ASSIGNED TASK — Up to and including the line with "表单元素与 label 同行", output the records exactly as they appear.

Saved entries:
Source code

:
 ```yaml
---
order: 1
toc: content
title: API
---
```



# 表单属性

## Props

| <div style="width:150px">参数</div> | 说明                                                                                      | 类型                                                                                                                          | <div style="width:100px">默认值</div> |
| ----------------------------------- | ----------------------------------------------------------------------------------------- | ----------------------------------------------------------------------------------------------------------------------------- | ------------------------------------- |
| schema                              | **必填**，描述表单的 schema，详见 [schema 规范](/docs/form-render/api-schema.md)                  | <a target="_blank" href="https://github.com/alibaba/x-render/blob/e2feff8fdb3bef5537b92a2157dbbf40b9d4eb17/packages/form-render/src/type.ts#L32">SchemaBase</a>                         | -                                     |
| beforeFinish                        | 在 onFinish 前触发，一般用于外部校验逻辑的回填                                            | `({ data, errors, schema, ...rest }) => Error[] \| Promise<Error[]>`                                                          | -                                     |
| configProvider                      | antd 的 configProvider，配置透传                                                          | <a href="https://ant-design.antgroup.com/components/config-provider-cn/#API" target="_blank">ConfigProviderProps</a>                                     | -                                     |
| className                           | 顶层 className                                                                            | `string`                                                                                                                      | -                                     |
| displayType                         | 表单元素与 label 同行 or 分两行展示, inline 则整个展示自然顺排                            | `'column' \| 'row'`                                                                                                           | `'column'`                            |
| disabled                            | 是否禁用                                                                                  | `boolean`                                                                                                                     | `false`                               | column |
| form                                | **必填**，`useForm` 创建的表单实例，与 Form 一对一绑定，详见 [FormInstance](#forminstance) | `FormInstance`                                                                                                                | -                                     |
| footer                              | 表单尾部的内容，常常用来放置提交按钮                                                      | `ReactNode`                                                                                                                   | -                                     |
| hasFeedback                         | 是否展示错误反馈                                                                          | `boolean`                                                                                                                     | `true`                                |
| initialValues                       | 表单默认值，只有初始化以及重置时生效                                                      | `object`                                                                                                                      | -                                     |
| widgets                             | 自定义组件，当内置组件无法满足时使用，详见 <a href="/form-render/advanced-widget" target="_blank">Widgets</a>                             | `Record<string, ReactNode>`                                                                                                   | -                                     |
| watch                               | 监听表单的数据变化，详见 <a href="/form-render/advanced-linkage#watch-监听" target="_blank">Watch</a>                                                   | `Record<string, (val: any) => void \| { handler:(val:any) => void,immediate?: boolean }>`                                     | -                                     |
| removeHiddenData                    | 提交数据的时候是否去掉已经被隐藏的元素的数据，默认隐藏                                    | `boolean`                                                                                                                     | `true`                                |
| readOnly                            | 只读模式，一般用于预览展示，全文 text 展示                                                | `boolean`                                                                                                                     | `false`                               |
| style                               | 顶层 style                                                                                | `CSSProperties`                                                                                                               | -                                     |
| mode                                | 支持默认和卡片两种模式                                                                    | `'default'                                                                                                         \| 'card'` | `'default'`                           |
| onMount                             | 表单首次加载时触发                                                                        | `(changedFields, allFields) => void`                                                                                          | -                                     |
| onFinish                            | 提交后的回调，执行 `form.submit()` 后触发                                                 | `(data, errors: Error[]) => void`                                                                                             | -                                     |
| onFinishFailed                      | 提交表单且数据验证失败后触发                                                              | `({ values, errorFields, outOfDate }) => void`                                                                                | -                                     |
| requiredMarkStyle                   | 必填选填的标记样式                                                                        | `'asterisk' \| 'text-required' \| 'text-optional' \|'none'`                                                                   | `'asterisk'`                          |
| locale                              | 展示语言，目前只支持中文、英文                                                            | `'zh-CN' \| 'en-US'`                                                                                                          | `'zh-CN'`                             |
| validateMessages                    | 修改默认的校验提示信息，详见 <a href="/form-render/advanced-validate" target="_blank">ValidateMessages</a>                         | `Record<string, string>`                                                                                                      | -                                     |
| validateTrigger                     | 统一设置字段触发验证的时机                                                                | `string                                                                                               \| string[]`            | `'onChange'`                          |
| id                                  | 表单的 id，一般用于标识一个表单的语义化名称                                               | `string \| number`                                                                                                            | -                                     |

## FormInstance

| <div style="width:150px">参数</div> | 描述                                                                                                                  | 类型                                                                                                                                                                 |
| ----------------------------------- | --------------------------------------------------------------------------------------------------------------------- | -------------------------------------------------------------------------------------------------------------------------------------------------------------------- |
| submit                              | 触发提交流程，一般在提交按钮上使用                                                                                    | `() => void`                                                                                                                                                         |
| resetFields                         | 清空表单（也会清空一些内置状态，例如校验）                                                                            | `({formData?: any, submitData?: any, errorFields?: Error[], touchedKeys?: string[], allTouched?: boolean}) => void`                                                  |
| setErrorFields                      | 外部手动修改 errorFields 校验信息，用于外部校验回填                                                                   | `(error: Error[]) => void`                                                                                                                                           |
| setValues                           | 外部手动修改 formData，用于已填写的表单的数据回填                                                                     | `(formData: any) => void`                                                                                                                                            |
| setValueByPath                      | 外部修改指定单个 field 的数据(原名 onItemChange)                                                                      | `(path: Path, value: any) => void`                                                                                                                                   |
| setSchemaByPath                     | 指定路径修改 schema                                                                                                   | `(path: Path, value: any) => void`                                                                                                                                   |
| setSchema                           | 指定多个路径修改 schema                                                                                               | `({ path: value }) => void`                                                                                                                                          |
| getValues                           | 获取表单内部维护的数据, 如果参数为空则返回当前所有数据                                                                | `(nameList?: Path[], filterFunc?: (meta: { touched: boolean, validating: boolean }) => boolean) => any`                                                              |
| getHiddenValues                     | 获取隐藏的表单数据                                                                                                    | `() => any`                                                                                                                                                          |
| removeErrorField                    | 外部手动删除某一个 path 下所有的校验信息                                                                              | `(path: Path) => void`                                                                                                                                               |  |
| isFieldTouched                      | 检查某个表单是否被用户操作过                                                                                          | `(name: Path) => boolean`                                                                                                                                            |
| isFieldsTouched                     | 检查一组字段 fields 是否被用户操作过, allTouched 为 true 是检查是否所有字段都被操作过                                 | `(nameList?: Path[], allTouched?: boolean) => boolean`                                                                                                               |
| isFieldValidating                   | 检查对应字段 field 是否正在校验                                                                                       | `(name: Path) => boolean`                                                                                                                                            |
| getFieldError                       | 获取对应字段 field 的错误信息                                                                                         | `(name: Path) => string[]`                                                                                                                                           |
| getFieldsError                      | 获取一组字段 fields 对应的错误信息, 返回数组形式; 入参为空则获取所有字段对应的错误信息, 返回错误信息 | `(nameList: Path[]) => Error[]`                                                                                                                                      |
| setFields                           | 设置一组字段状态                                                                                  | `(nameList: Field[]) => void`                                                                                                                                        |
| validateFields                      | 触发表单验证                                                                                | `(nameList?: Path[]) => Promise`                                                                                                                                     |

TASK ANSWER —
Source code

:
 ```yaml
---
order: 1
toc: content
title: API
---
```



# 表单属性

## Props

| <div style="width:150px">参数</div> | 说明                                                                                      | 类型                                                                                                                          | <div style="width:100px">默认值</div> |
| ----------------------------------- | ----------------------------------------------------------------------------------------- | ----------------------------------------------------------------------------------------------------------------------------- | ------------------------------------- |
| schema                              | **必填**，描述表单的 schema，详见 [schema 规范](/docs/form-render/api-schema.md)                  | <a target="_blank" href="https://github.com/alibaba/x-render/blob/e2feff8fdb3bef5537b92a2157dbbf40b9d4eb17/packages/form-render/src/type.ts#L32">SchemaBase</a>                         | -                                     |
| beforeFinish                        | 在 onFinish 前触发，一般用于外部校验逻辑的回填                                            | `({ data, errors, schema, ...rest }) => Error[] \| Promise<Error[]>`                                                          | -                                     |
| configProvider                      | antd 的 configProvider，配置透传                                                          | <a href="https://ant-design.antgroup.com/components/config-provider-cn/#API" target="_blank">ConfigProviderProps</a>                                     | -                                     |
| className                           | 顶层 className                                                                            | `string`                                                                                                                      | -                                     |
| displayType                         | 表单元素与 label 同行 or 分两行展示, inline 则整个展示自然顺排                            | `'column' \| 'row'`                                                                                                           | `'column'`                            |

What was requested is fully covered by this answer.